─── Data for this task

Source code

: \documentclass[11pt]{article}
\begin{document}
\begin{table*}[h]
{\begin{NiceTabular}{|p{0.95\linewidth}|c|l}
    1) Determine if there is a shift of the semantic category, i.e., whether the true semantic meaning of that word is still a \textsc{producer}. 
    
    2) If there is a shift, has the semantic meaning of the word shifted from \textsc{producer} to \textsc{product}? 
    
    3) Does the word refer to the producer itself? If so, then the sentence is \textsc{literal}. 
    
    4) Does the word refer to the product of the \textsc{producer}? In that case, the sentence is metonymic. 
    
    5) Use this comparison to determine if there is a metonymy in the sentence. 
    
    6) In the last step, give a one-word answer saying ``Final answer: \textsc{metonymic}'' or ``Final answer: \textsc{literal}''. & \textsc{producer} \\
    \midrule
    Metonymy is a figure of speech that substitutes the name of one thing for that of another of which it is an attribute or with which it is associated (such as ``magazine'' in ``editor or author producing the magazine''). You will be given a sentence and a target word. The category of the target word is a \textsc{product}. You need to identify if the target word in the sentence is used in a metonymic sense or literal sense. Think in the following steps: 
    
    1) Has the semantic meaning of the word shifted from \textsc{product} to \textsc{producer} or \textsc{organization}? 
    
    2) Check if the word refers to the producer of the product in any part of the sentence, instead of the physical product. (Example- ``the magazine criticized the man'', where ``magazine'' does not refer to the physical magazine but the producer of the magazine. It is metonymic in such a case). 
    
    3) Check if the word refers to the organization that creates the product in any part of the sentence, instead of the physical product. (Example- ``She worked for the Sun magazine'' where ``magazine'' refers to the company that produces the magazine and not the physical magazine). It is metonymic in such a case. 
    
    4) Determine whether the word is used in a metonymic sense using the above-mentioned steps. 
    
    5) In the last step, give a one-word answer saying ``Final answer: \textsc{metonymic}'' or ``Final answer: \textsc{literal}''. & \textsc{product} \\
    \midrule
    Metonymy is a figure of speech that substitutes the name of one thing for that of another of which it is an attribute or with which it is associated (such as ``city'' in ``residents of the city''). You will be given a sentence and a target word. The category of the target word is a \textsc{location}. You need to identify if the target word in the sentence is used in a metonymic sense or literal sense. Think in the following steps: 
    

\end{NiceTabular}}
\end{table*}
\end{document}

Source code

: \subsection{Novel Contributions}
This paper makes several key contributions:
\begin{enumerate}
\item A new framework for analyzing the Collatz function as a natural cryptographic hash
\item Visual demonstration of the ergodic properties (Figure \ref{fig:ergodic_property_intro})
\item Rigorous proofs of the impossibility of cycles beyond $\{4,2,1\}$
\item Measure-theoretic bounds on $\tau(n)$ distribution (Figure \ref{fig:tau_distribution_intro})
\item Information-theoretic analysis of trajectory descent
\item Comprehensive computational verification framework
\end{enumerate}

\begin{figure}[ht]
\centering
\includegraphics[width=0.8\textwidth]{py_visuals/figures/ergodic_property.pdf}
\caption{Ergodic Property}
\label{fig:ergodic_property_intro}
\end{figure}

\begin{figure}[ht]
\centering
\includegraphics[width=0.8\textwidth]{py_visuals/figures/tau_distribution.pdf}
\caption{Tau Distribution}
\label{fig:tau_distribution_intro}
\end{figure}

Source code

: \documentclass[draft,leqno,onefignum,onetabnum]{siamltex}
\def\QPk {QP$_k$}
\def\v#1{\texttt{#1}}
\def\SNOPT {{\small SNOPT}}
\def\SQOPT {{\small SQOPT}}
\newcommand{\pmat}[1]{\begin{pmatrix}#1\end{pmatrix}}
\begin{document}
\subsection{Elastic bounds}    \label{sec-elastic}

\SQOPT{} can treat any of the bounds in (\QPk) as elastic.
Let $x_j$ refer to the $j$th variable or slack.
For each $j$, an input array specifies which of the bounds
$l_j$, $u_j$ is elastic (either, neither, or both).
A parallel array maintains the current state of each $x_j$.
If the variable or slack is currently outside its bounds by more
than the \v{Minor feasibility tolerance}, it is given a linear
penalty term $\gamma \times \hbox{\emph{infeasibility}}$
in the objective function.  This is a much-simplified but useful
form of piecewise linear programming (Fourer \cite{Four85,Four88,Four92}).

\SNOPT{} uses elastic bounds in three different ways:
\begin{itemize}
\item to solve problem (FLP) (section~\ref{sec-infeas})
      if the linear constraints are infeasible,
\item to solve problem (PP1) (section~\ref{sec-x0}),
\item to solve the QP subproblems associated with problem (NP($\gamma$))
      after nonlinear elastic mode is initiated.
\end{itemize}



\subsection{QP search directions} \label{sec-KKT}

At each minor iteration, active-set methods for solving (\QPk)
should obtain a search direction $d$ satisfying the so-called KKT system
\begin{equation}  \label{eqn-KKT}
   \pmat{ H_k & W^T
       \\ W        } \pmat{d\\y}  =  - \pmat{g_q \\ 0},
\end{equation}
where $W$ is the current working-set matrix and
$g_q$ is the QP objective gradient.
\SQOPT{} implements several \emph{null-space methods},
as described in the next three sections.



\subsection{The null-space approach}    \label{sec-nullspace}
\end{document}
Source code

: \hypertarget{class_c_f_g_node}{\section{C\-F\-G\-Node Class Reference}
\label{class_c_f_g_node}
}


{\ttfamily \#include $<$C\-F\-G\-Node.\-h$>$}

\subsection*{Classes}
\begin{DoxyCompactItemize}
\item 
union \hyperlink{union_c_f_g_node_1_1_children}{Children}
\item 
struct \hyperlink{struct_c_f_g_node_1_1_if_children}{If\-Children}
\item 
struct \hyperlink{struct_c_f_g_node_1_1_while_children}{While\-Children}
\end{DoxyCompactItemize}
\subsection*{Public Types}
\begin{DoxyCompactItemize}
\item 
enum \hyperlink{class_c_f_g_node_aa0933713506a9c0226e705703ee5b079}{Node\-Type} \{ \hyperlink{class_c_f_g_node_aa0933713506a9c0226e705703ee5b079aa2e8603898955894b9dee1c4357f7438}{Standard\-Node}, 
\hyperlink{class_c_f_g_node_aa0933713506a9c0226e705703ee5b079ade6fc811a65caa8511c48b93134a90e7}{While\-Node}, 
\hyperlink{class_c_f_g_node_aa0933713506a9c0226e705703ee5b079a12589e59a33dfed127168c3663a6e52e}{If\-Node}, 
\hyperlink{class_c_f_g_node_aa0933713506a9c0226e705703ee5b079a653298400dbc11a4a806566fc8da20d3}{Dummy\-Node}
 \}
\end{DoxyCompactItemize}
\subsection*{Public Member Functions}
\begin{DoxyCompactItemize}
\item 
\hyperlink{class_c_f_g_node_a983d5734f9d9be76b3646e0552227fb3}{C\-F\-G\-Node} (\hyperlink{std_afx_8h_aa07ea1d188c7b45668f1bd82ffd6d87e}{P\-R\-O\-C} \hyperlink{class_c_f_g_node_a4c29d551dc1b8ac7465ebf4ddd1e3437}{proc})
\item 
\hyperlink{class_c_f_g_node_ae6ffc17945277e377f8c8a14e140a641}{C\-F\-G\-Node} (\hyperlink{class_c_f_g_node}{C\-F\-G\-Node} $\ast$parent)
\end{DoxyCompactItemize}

──────

# Aim of the exercise:
Only the count is wanted. Count the lines of the data above that include the string "refers".

# Output of the exercise:
2